I remember when "semantic search" was the Next Big Thing (back when all we had were simple keyword searches).
I don't know enough about the internals of Google's search engine to know if it could be called a "semantic search engine", but not, it gets close enough to fool me.
But I feel like I'm still stuck on keyword searches for a lot of other things, like email (outlook and mutt), grepping IRC logs, searching for products in small online stores, and sometimes even things like searching for text in a long webpage.
I'm sure people have thought about these things: what technical challenges exist in improving search in these areas? is it just a matter of integrating engines like the one that's linked here? Or maybe keyword searches are often Good Enough, so no one is really clamoring for something better
Semantic similarity more concretely means to use neural nets to embed the text, then use cosine similarity or dot product to compute the score between two entities.
embed1 = neural_net(txt1)
embed2 = neural_net(txt2)
sim_score = np.dot(embed1, embed2)
If you're making a search engine you precompute the embeds for all the items in your database. When a user performs a search you just need to embed the query and do the dot products, which are pretty fast for small indexes.
Assuming you want to index millions or billions of entities doing dot products is inefficient because it scales linearly in the size of the index. There is a trick (similar to binary search) that will find the top-k most similar results in O(log(N)) time, called approximate nearest neighbour (ANN). There are a few good libraries for that.
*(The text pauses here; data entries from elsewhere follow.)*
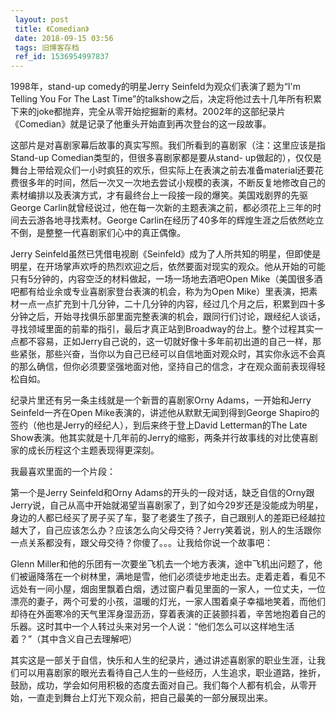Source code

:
 ```yaml
---
 layout: post
 title: 《Comedian》
 date: 2018-09-15 03:56
 tags: 旧博客存档
 ref_id: 1536954997837
---
```

1998年，stand-up comedy的明星Jerry Seinfeld为观众们表演了题为“I'm Telling You For The Last
Time”的talkshow之后，决定将他过去十几年所有积累下来的joke都抛弃，完全从零开始挖掘新的素材。2002年的这部纪录片《Comedian》就是记录了他重头开始直到再次登台的这一段故事。

这部片是对喜剧家幕后故事的真实写照。我们所看到的喜剧家（注：这里应该是指Stand-up Comedian类型的，但很多喜剧家都是要从stand-
up做起的），仅仅是舞台上带给观众们一小时疯狂的欢乐，但实际上在表演之前去准备material还要花费很多年的时间，然后一次又一次地去尝试小规模的表演，不断反复地修改自己的素材编排以及表演方式，才有最终台上一段接一段的爆笑。美国戏剧界的先驱George
Carlin就曾经说过，他在每一次新的主题表演之前，都必须花上三年的时间去云游各地寻找素材。George
Carlin在经历了40多年的辉煌生涯之后依然屹立不倒，是整整一代喜剧家们心中的真正偶像。

Jerry
Seinfeld虽然已凭借电视剧《Seinfeld》成为了人所共知的明星，但即使是明星，在开场掌声欢呼的热烈欢迎之后，依然要面对现实的观众。他从开始的可能只有5分钟的，内容空泛的材料做起，一场一场地去酒吧Open
Mike（美国很多酒吧都有给业余或专业喜剧家登台表演的机会，称为为Open
Mike）里表演，把素材一点一点扩充到十几分钟，二十几分钟的内容，经过几个月之后，积累到四十多分钟之后，开始寻找俱乐部里面完整表演的机会，跟同行们讨论，跟经纪人谈话，寻找领域里面的前辈的指引，最后才真正站到Broadway的台上。整个过程其实一点都不容易，正如Jerry自己说的，这一切就好像十多年前初出道的自己一样，那些紧张，那些兴奋，当你以为自己已经可以自信地面对观众时，其实你永远不会真的那么确信，但你必须要坚强地面对他，坚持自己的信念，才在观众面前表现得轻松自如。

纪录片里还有另一条主线就是一个新晋的喜剧家Orny Adams，一开始和Jerry Seinfeld一齐在Open
Mike表演的，讲述他从默默无闻到得到George Shapiro的签约（他也是Jerry的经纪人），到后来终于登上David Letterman的The
Late Show表演。他其实就是十几年前的Jerry的缩影，两条并行故事线的对比使喜剧家的成长历程这个主题表现得更深刻。

我最喜欢里面的一个片段：

第一个是Jerry Seinfeld和Orny
Adams的开头的一段对话，缺乏自信的Orny跟Jerry说，自己从高中开始就渴望当喜剧家了，到了如今29岁还是没能成为明星，身边的人都已经买了房子买了车，娶了老婆生了孩子，自己跟别人的差距已经越拉越大了，自己应该怎么办？应该怎么向父母交待？Jerry笑着说，别人的生活跟你一点关系都没有，跟父母交待？你傻了。。。让我给你说一个故事吧：

Glenn
Miller和他的乐团有一次要坐飞机去一个地方表演，途中飞机出问题了，他们被逼降落在一个树林里，满地是雪，他们必须徒步地走出去。走着走着，看见不远处有一间小屋，烟囱里飘着白烟，透过窗户看见里面的一家人，一位丈夫，一位漂亮的妻子，两个可爱的小孩，温暖的灯光，一家人围着桌子幸福地笑着，而他们却待在外面寒冷的天气里浑身湿沥沥，穿着表演的正装颤抖着，辛苦地抱着自己的乐器。这时其中一个人转过头来对另一个人说：“他们怎么可以这样地生活着？”（其中含义自己去理解吧）

其实这是一部关于自信，快乐和人生的纪录片，通过讲述喜剧家的职业生涯，让我们可以用喜剧家的眼光去看待自己人生的一些经历，人生追求，职业道路，挫折，鼓励，成功，学会如何用积极的态度去面对自己。我们每个人都有机会，从零开始，一直走到舞台上灯光下观众前，把自己最美的一部分展现出来。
Are there any semantic search implementations focused on.. small, local deploys?
Eg i'm interested in local serverless setups (on desktop, mobile, etc) that yield quality search results in the ~instant~ time frame, but that are also complete and accurate in results. Ie i threw out investigating ANN because i wanted complete results due to smaller datasets.
hnswlib is in cpp and has python bindings (you should be able to make your own for other languages). Faiss, Annoy (by Spotify) should also provide similar functionality.
For anybody interested in why this comment says "cosine similarity _or_ dot product", its because the vectors in word embedding models are typically scaled to unit length.
If cos(theta) := A.B / (|A|^2 * |B|^2)
And A and B are normalised, then the denominator is 1, and the RHS is equal to the dot product.
I think you mean when semantic web was the next Big Thing. Better search would have been a nice side effect of a semantic web.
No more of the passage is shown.